▶ _DATA_:
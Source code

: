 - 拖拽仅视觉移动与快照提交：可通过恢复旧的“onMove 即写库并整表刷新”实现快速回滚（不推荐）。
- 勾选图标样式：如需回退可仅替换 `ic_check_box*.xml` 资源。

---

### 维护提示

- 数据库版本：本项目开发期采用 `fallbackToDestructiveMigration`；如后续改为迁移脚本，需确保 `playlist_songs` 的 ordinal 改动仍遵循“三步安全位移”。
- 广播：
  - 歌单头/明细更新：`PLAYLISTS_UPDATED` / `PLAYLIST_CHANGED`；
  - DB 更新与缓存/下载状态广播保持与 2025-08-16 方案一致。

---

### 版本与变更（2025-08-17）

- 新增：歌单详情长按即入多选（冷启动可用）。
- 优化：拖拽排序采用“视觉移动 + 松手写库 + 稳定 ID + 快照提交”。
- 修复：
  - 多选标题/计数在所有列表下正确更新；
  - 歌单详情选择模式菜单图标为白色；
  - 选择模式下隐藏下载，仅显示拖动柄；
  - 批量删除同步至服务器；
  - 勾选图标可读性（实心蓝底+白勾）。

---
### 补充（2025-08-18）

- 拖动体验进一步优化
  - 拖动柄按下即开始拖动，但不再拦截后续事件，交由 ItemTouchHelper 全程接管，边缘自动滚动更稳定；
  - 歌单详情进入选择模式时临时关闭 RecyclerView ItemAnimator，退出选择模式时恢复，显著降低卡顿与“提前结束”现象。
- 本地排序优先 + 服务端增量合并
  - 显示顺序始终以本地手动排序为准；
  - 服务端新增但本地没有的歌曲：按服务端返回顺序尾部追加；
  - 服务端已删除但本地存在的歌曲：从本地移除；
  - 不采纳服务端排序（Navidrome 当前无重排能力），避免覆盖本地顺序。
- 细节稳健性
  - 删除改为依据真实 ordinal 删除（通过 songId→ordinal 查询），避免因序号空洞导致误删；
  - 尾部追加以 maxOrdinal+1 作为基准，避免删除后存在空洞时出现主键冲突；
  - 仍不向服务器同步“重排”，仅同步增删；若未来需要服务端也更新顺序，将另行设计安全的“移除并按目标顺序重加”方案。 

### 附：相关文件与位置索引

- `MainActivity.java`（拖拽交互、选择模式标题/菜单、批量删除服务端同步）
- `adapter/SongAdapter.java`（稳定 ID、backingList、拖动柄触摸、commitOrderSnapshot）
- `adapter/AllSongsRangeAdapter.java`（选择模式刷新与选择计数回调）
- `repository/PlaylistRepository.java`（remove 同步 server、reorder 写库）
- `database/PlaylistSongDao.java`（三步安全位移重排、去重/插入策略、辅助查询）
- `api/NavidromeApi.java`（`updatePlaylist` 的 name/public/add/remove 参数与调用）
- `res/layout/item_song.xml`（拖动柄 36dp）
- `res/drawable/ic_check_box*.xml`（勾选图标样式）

▶ _PROBLEM TO SOLVE_:
The lines to output run from the one containing "- 尾部追加以 maxOrdinal+1 作为基准，避免删除后存在空洞时出现主键冲突；" through the last line of the records above; repeat them exactly and nothing more.

▶ _ANSWER BELOW_:
  - 尾部追加以 maxOrdinal+1 作为基准，避免删除后存在空洞时出现主键冲突；
  - 仍不向服务器同步“重排”，仅同步增删；若未来需要服务端也更新顺序，将另行设计安全的“移除并按目标顺序重加”方案。 

### 附：相关文件与位置索引

- `MainActivity.java`（拖拽交互、选择模式标题/菜单、批量删除服务端同步）
- `adapter/SongAdapter.java`（稳定 ID、backingList、拖动柄触摸、commitOrderSnapshot）
- `adapter/AllSongsRangeAdapter.java`（选择模式刷新与选择计数回调）
- `repository/PlaylistRepository.java`（remove 同步 server、reorder 写库）
- `database/PlaylistSongDao.java`（三步安全位移重排、去重/插入策略、辅助查询）
- `api/NavidromeApi.java`（`updatePlaylist` 的 name/public/add/remove 参数与调用）
- `res/layout/item_song.xml`（拖动柄 36dp）
- `res/drawable/ic_check_box*.xml`（勾选图标样式）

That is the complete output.